▶ [Data for analysis]
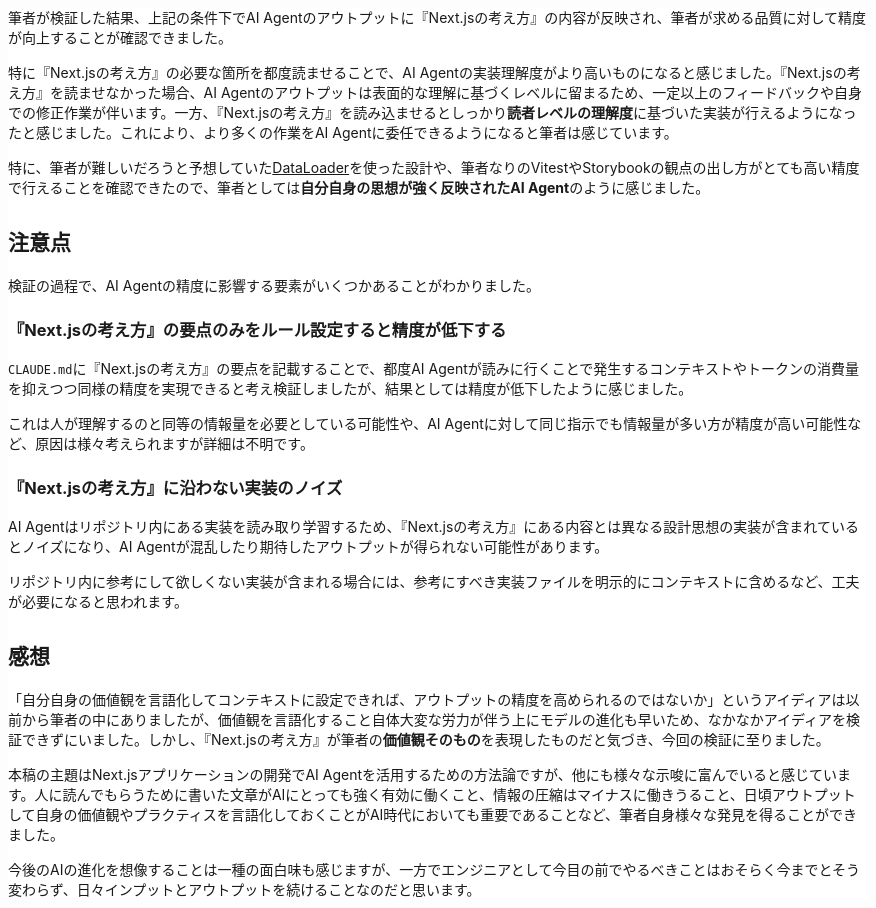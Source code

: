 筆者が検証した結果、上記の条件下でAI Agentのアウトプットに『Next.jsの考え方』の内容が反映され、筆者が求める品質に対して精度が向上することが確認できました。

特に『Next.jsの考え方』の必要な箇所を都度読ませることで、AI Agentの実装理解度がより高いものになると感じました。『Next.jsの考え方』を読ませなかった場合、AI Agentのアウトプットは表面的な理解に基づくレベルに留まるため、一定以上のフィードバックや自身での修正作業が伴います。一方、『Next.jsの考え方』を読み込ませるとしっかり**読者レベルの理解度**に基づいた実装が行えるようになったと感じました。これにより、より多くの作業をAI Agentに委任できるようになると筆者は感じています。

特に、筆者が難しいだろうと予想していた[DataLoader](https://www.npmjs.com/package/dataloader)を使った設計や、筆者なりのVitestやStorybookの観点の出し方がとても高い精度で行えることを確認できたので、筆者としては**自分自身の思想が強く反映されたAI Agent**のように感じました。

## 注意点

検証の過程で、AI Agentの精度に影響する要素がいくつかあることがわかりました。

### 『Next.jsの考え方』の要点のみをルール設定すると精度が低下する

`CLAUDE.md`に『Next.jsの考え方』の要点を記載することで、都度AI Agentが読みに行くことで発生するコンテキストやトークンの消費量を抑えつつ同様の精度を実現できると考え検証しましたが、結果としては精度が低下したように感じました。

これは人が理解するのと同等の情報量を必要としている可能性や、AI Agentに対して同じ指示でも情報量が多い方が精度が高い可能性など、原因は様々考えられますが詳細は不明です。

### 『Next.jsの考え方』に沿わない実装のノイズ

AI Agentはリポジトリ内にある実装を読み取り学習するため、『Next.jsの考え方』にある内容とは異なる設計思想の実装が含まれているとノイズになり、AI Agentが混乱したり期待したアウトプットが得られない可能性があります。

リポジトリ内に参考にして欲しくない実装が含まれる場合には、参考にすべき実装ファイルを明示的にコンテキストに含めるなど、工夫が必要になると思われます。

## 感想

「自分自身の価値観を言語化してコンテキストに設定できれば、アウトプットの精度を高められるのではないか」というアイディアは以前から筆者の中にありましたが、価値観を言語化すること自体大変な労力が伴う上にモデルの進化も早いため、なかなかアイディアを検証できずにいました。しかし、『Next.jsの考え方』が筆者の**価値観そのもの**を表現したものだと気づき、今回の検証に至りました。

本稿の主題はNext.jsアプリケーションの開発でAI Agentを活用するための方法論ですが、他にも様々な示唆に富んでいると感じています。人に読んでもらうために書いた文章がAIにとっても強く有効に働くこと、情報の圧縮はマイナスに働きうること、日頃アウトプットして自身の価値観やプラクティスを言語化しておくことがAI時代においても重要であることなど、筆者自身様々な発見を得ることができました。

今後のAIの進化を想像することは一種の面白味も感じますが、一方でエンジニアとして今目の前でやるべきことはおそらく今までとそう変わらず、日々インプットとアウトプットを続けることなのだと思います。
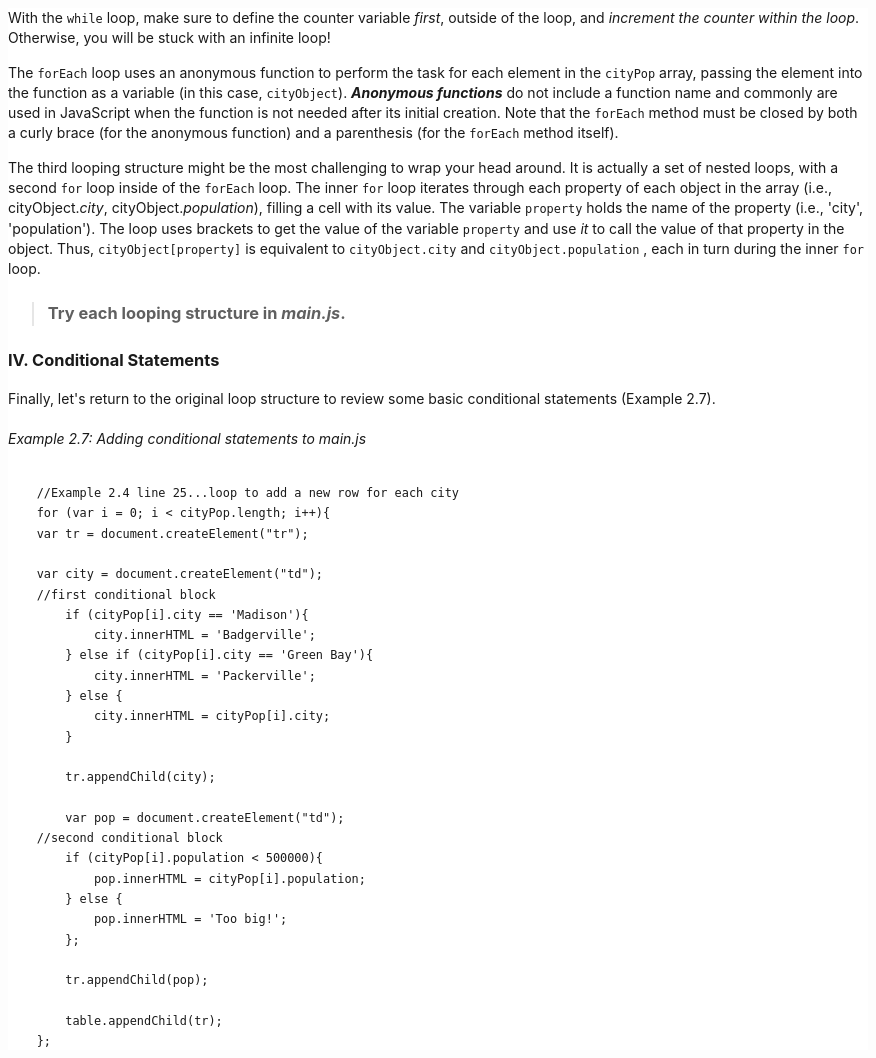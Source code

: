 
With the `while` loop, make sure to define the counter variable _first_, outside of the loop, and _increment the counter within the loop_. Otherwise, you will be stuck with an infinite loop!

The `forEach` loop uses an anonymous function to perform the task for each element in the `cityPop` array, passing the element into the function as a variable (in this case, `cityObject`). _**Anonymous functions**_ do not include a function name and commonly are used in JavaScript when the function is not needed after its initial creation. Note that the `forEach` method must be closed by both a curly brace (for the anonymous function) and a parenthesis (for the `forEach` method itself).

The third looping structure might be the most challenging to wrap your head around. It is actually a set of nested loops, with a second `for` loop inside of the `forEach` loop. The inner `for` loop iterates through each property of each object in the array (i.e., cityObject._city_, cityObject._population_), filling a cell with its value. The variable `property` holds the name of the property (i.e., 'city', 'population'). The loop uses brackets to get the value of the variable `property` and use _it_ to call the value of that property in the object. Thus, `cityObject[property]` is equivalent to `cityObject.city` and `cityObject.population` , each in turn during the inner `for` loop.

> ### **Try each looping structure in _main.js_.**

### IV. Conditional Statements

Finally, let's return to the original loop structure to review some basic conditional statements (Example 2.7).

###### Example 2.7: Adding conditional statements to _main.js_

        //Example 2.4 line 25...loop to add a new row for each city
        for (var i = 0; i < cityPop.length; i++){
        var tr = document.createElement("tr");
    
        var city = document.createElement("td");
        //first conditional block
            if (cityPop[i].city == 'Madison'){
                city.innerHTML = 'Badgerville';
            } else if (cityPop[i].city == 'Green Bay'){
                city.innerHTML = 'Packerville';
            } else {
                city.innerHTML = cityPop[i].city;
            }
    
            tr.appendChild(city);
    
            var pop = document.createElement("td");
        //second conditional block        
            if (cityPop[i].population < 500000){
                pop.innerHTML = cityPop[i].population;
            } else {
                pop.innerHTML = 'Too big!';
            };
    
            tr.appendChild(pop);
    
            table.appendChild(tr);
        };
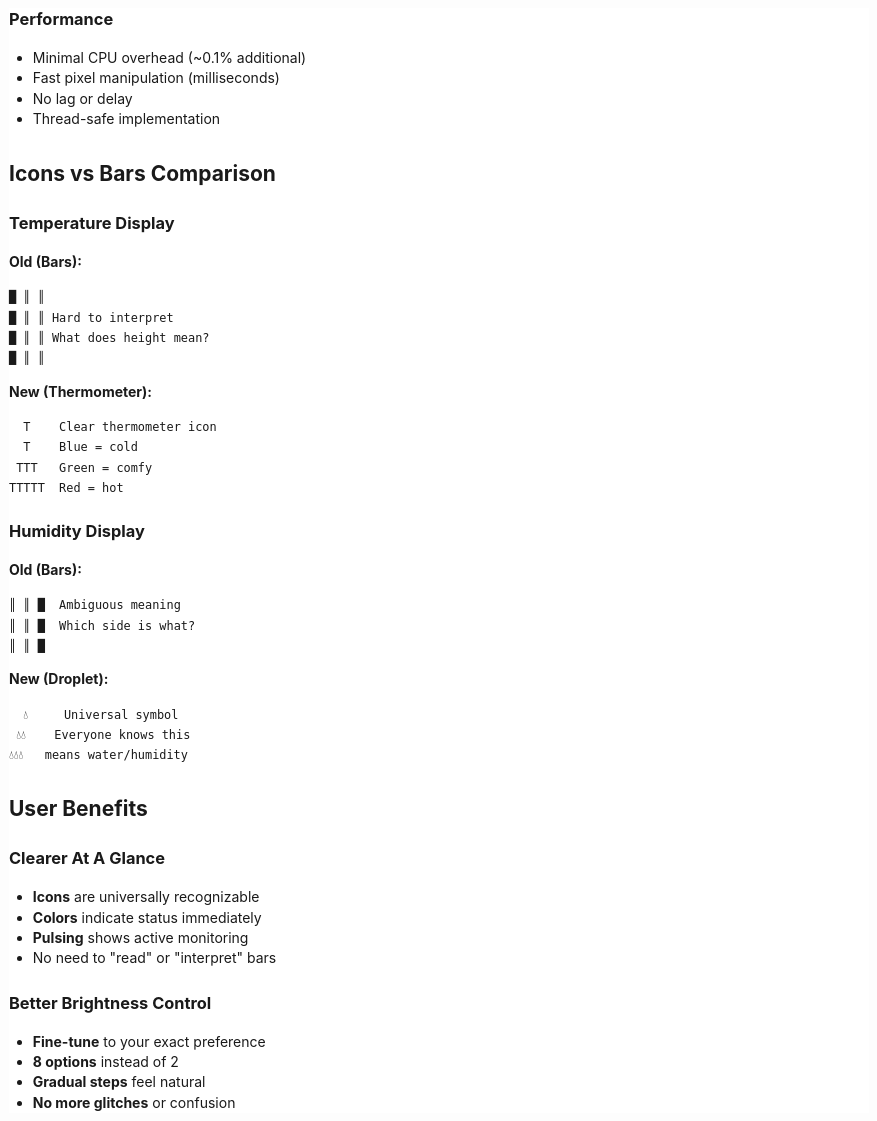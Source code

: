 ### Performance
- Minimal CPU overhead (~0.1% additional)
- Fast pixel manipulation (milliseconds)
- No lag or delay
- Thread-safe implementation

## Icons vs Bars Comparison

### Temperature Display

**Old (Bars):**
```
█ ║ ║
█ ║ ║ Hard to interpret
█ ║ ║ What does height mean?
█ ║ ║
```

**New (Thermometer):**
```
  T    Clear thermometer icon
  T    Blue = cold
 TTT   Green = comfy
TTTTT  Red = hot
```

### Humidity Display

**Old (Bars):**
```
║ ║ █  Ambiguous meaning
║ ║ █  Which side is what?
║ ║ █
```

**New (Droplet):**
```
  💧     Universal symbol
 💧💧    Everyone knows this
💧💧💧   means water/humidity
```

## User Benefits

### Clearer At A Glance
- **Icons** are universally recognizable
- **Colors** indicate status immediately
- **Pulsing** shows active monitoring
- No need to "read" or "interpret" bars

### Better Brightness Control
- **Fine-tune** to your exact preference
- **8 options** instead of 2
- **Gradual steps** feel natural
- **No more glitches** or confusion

▶ [Your objective]
Output the listing unchanged, pictures excluded.

▶ [Task result]
Source code

: 筆者が検証した結果、上記の条件下でAI Agentのアウトプットに『Next.jsの考え方』の内容が反映され、筆者が求める品質に対して精度が向上することが確認できました。

特に『Next.jsの考え方』の必要な箇所を都度読ませることで、AI Agentの実装理解度がより高いものになると感じました。『Next.jsの考え方』を読ませなかった場合、AI Agentのアウトプットは表面的な理解に基づくレベルに留まるため、一定以上のフィードバックや自身での修正作業が伴います。一方、『Next.jsの考え方』を読み込ませるとしっかり**読者レベルの理解度**に基づいた実装が行えるようになったと感じました。これにより、より多くの作業をAI Agentに委任できるようになると筆者は感じています。

特に、筆者が難しいだろうと予想していた[DataLoader](https://www.npmjs.com/package/dataloader)を使った設計や、筆者なりのVitestやStorybookの観点の出し方がとても高い精度で行えることを確認できたので、筆者としては**自分自身の思想が強く反映されたAI Agent**のように感じました。

## 注意点

検証の過程で、AI Agentの精度に影響する要素がいくつかあることがわかりました。

### 『Next.jsの考え方』の要点のみをルール設定すると精度が低下する

`CLAUDE.md`に『Next.jsの考え方』の要点を記載することで、都度AI Agentが読みに行くことで発生するコンテキストやトークンの消費量を抑えつつ同様の精度を実現できると考え検証しましたが、結果としては精度が低下したように感じました。

これは人が理解するのと同等の情報量を必要としている可能性や、AI Agentに対して同じ指示でも情報量が多い方が精度が高い可能性など、原因は様々考えられますが詳細は不明です。

### 『Next.jsの考え方』に沿わない実装のノイズ

AI Agentはリポジトリ内にある実装を読み取り学習するため、『Next.jsの考え方』にある内容とは異なる設計思想の実装が含まれているとノイズになり、AI Agentが混乱したり期待したアウトプットが得られない可能性があります。

リポジトリ内に参考にして欲しくない実装が含まれる場合には、参考にすべき実装ファイルを明示的にコンテキストに含めるなど、工夫が必要になると思われます。

## 感想

「自分自身の価値観を言語化してコンテキストに設定できれば、アウトプットの精度を高められるのではないか」というアイディアは以前から筆者の中にありましたが、価値観を言語化すること自体大変な労力が伴う上にモデルの進化も早いため、なかなかアイディアを検証できずにいました。しかし、『Next.jsの考え方』が筆者の**価値観そのもの**を表現したものだと気づき、今回の検証に至りました。

本稿の主題はNext.jsアプリケーションの開発でAI Agentを活用するための方法論ですが、他にも様々な示唆に富んでいると感じています。人に読んでもらうために書いた文章がAIにとっても強く有効に働くこと、情報の圧縮はマイナスに働きうること、日頃アウトプットして自身の価値観やプラクティスを言語化しておくことがAI時代においても重要であることなど、筆者自身様々な発見を得ることができました。

今後のAIの進化を想像することは一種の面白味も感じますが、一方でエンジニアとして今目の前でやるべきことはおそらく今までとそう変わらず、日々インプットとアウトプットを続けることなのだと思います。
Source code

: 
With the `while` loop, make sure to define the counter variable _first_, outside of the loop, and _increment the counter within the loop_. Otherwise, you will be stuck with an infinite loop!

The `forEach` loop uses an anonymous function to perform the task for each element in the `cityPop` array, passing the element into the function as a variable (in this case, `cityObject`). _**Anonymous functions**_ do not include a function name and commonly are used in JavaScript when the function is not needed after its initial creation. Note that the `forEach` method must be closed by both a curly brace (for the anonymous function) and a parenthesis (for the `forEach` method itself).

The third looping structure might be the most challenging to wrap your head around. It is actually a set of nested loops, with a second `for` loop inside of the `forEach` loop. The inner `for` loop iterates through each property of each object in the array (i.e., cityObject._city_, cityObject._population_), filling a cell with its value. The variable `property` holds the name of the property (i.e., 'city', 'population'). The loop uses brackets to get the value of the variable `property` and use _it_ to call the value of that property in the object. Thus, `cityObject[property]` is equivalent to `cityObject.city` and `cityObject.population` , each in turn during the inner `for` loop.

> ### **Try each looping structure in _main.js_.**

### IV. Conditional Statements

Finally, let's return to the original loop structure to review some basic conditional statements (Example 2.7).

###### Example 2.7: Adding conditional statements to _main.js_

        //Example 2.4 line 25...loop to add a new row for each city
        for (var i = 0; i < cityPop.length; i++){
        var tr = document.createElement("tr");
    
        var city = document.createElement("td");
        //first conditional block
            if (cityPop[i].city == 'Madison'){
                city.innerHTML = 'Badgerville';
            } else if (cityPop[i].city == 'Green Bay'){
                city.innerHTML = 'Packerville';
            } else {
                city.innerHTML = cityPop[i].city;
            }
    
            tr.appendChild(city);
    
            var pop = document.createElement("td");
        //second conditional block        
            if (cityPop[i].population < 500000){
                pop.innerHTML = cityPop[i].population;
            } else {
                pop.innerHTML = 'Too big!';
            };
    
            tr.appendChild(pop);
    
            table.appendChild(tr);
        };
Source code

: ### Performance
- Minimal CPU overhead (~0.1% additional)
- Fast pixel manipulation (milliseconds)
- No lag or delay
- Thread-safe implementation

## Icons vs Bars Comparison

### Temperature Display

**Old (Bars):**
```
█ ║ ║
█ ║ ║ Hard to interpret
█ ║ ║ What does height mean?
█ ║ ║
```

**New (Thermometer):**
```
  T    Clear thermometer icon
  T    Blue = cold
 TTT   Green = comfy
TTTTT  Red = hot
```

### Humidity Display

**Old (Bars):**
```
║ ║ █  Ambiguous meaning
║ ║ █  Which side is what?
║ ║ █
```

**New (Droplet):**
```
  💧     Universal symbol
 💧💧    Everyone knows this
💧💧💧   means water/humidity
```

## User Benefits

### Clearer At A Glance
- **Icons** are universally recognizable
- **Colors** indicate status immediately
- **Pulsing** shows active monitoring
- No need to "read" or "interpret" bars

### Better Brightness Control
- **Fine-tune** to your exact preference
- **8 options** instead of 2
- **Gradual steps** feel natural
- **No more glitches** or confusion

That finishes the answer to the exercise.